_PROBLEM DESCRIPTION_: Retype only what runs from the beginning of the data through the line with "- Use the Git"; please omit the pictures and keep every line exact.

_WORKING DATA_:
[Start of Attachment]
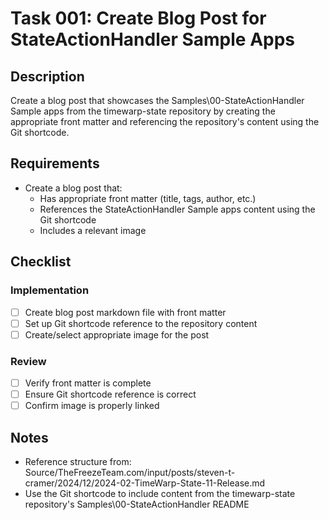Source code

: # Task 001: Create Blog Post for StateActionHandler Sample Apps

## Description

Create a blog post that showcases the Samples\00-StateActionHandler Sample apps from the timewarp-state repository by creating the appropriate front matter and referencing the repository's content using the Git shortcode.

## Requirements

- Create a blog post that:
  - Has appropriate front matter (title, tags, author, etc.)
  - References the StateActionHandler Sample apps content using the Git shortcode
  - Includes a relevant image

## Checklist

### Implementation
- [ ] Create blog post markdown file with front matter
- [ ] Set up Git shortcode reference to the repository content
- [ ] Create/select appropriate image for the post

### Review
- [ ] Verify front matter is complete
- [ ] Ensure Git shortcode reference is correct
- [ ] Confirm image is properly linked

## Notes

- Reference structure from: Source/TheFreezeTeam.com/input/posts/steven-t-cramer/2024/12/2024-02-TimeWarp-State-11-Release.md
- Use the Git shortcode to include content from the timewarp-state repository's Samples\00-StateActionHandler README
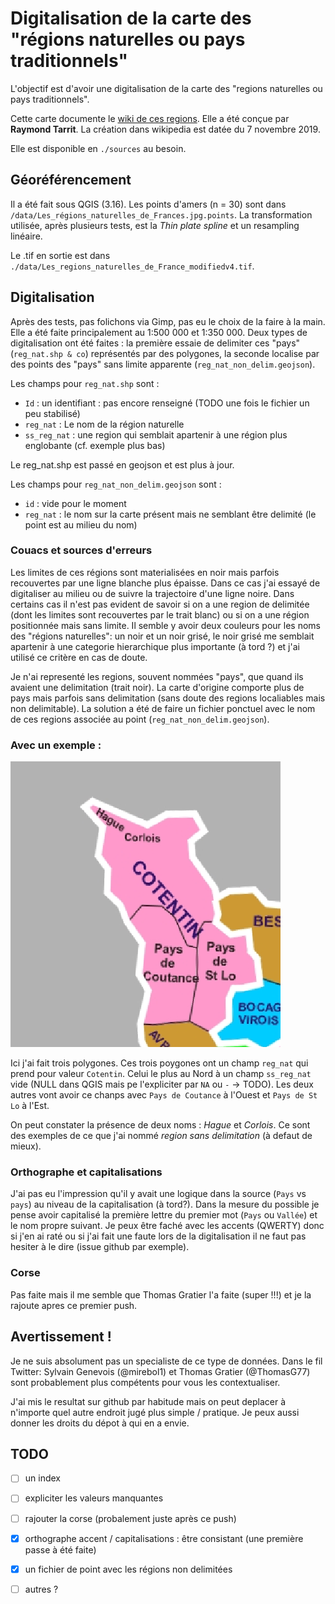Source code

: # Digitalisation de la carte des "régions naturelles ou pays traditionnels"

L'objectif est d'avoir une digitalisation de la carte des "regions naturelles ou pays traditionnels". 

Cette carte documente le [wiki de ces regions](https://fr.wikipedia.org/wiki/Liste_des_r%C3%A9gions_naturelles_de_France). Elle a été conçue par **Raymond Tarrit**. La création dans wikipedia est datée du 7 novembre 2019.

Elle est disponible en `./sources` au besoin.

## Géoréférencement 

Il a été fait sous QGIS (3.16). Les points d'amers (n = 30) sont dans `/data/Les_régions_naturelles_de_Frances.jpg.points`. La transformation utilisée, après plusieurs tests, est la *Thin plate spline* et un resampling linéaire. 

Le .tif en sortie est dans `./data/Les_regions_naturelles_de_France_modifiedv4.tif`.  

## Digitalisation 

Après des tests, pas folichons via Gimp, pas eu le choix de la faire à la main. Elle a été faite principalement au 1:500 000 et 1:350 000. Deux types de digitalisation ont été faites : la première essaie de delimiter ces "pays" (`reg_nat.shp & co`) représentés par des polygones, la seconde localise par des points des "pays" sans limite apparente (`reg_nat_non_delim.geojson`). 

Les champs pour `reg_nat.shp` sont : 

* `Id` : un identifiant : pas encore renseigné (TODO une fois le fichier un peu stabilisé)
* `reg_nat` : Le nom de la région naturelle
* `ss_reg_nat` : une region qui semblait apartenir à une région plus englobante (cf. exemple plus bas)

Le reg_nat.shp est passé en geojson et est plus à jour. 

Les champs pour `reg_nat_non_delim.geojson` sont :

* `id` : vide pour le moment
* `reg_nat` : le nom sur la carte présent mais ne semblant être delimité (le point est au milieu du nom)

### Couacs et sources d'erreurs 

Les limites de ces régions sont materialisées en noir mais parfois recouvertes par une ligne blanche plus épaisse. Dans ce cas j'ai essayé de digitaliser au milieu ou de suivre la trajectoire d'une ligne noire. Dans certains cas il n'est pas evident de savoir si on a une region de delimitée (dont les limites sont recouvertes par le trait blanc) ou si on a une région positionnée mais sans limite. Il semble y avoir deux couleurs pour les noms des "régions naturelles": un noir et un noir grisé, le noir grisé me semblait apartenir à une categorie hierarchique plus importante (à tord ?) et j'ai utilisé ce critère en cas de doute. 

Je n'ai representé les regions, souvent nommées "pays", que quand ils avaient une delimitation (trait noir). La carte d'origine comporte plus de pays mais parfois sans delimitation (sans doute des regions localiables mais non delimitable). La solution a été de faire un fichier ponctuel avec le nom de ces regions associée au point (`reg_nat_non_delim.geojson`). 

### Avec un exemple :

![Exemple avec le "Cotentin"](img/exemple_cotentim.png)

Ici j'ai fait trois polygones. Ces trois poygones ont un champ `reg_nat` qui prend pour valeur `Cotentin`. Celui le plus au Nord à un champ `ss_reg_nat` vide (NULL dans QGIS mais pe l'expliciter par `NA` ou `-` -> TODO). Les deux autres vont avoir ce chanps avec `Pays de Coutance` à l'Ouest et  `Pays de St Lo` à l'Est.

On peut constater la présence de deux noms : *Hague* et *Corlois*. Ce sont des exemples de ce que j'ai nommé *region sans delimitation* (à defaut de mieux).

### Orthographe et capitalisations

J'ai pas eu l'impression qu'il y avait une logique dans la source (`Pays` vs `pays`) au niveau de la capitalisation (à tord?). Dans la mesure du possible je pense avoir capitalisé la première lettre du premier mot (`Pays` ou `Vallée`) et le nom propre suivant. Je peux être faché avec les accents (QWERTY) donc si j'en ai raté ou si j'ai fait une faute lors de la digitalisation il ne faut pas hesiter à le dire (issue github par exemple).

### Corse 

Pas faite mais il me semble que Thomas Gratier l'a faite (super !!!) et je la rajoute apres ce premier push.

## Avertissement !

Je ne suis absolument pas un specialiste de ce type de données. Dans le fil Twitter: Sylvain Genevois (@mirebol1) et Thomas Gratier (@ThomasG77) sont probablement plus compétents pour vous les contextualiser.

J'ai mis le resultat sur github par habitude mais on peut deplacer à n'importe quel autre endroit jugé plus simple / pratique. Je peux aussi donner les droits du dépot à qui en a envie. 

## TODO 

* [ ] un index 
* [ ] expliciter les valeurs manquantes
* [ ] rajouter la corse (probalement juste après ce push)
* [x] orthographe accent / capitalisations : être consistant (une première passe à été faite)
* [x] un fichier de point avec les régions non delimitées
* [ ] autres ?











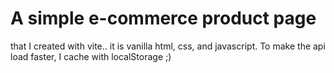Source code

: # A simple e-commerce product page

that I created with vite.. it is vanilla html, css, and javascript. To make the api load faster, I cache with localStorage ;)
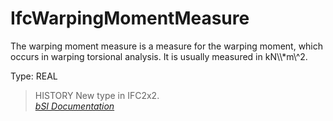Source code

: IfcWarpingMomentMeasure
=======================
The warping moment measure is a measure for the warping moment, which occurs
in warping torsional analysis. It is usually measured in kN\\\\*m\\\^2.  
  
Type: REAL  
  
> HISTORY  New type in IFC2x2.  
[ _bSI
Documentation_](https://standards.buildingsmart.org/IFC/DEV/IFC4_2/FINAL/HTML/schema/ifcmeasureresource/lexical/ifcwarpingmomentmeasure.htm)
[End of Attachment]
_OUTPUT BELOW_:
Source code

: # Task 001: Create Blog Post for StateActionHandler Sample Apps

## Description

Create a blog post that showcases the Samples\00-StateActionHandler Sample apps from the timewarp-state repository by creating the appropriate front matter and referencing the repository's content using the Git shortcode.

## Requirements

- Create a blog post that:
  - Has appropriate front matter (title, tags, author, etc.)
  - References the StateActionHandler Sample apps content using the Git shortcode
  - Includes a relevant image

## Checklist

### Implementation
- [ ] Create blog post markdown file with front matter
- [ ] Set up Git shortcode reference to the repository content
- [ ] Create/select appropriate image for the post

### Review
- [ ] Verify front matter is complete
- [ ] Ensure Git shortcode reference is correct
- [ ] Confirm image is properly linked

## Notes

- Reference structure from: Source/TheFreezeTeam.com/input/posts/steven-t-cramer/2024/12/2024-02-TimeWarp-State-11-Release.md
- Use the Git shortcode to include content from the timewarp-state repository's Samples\00-StateActionHandler README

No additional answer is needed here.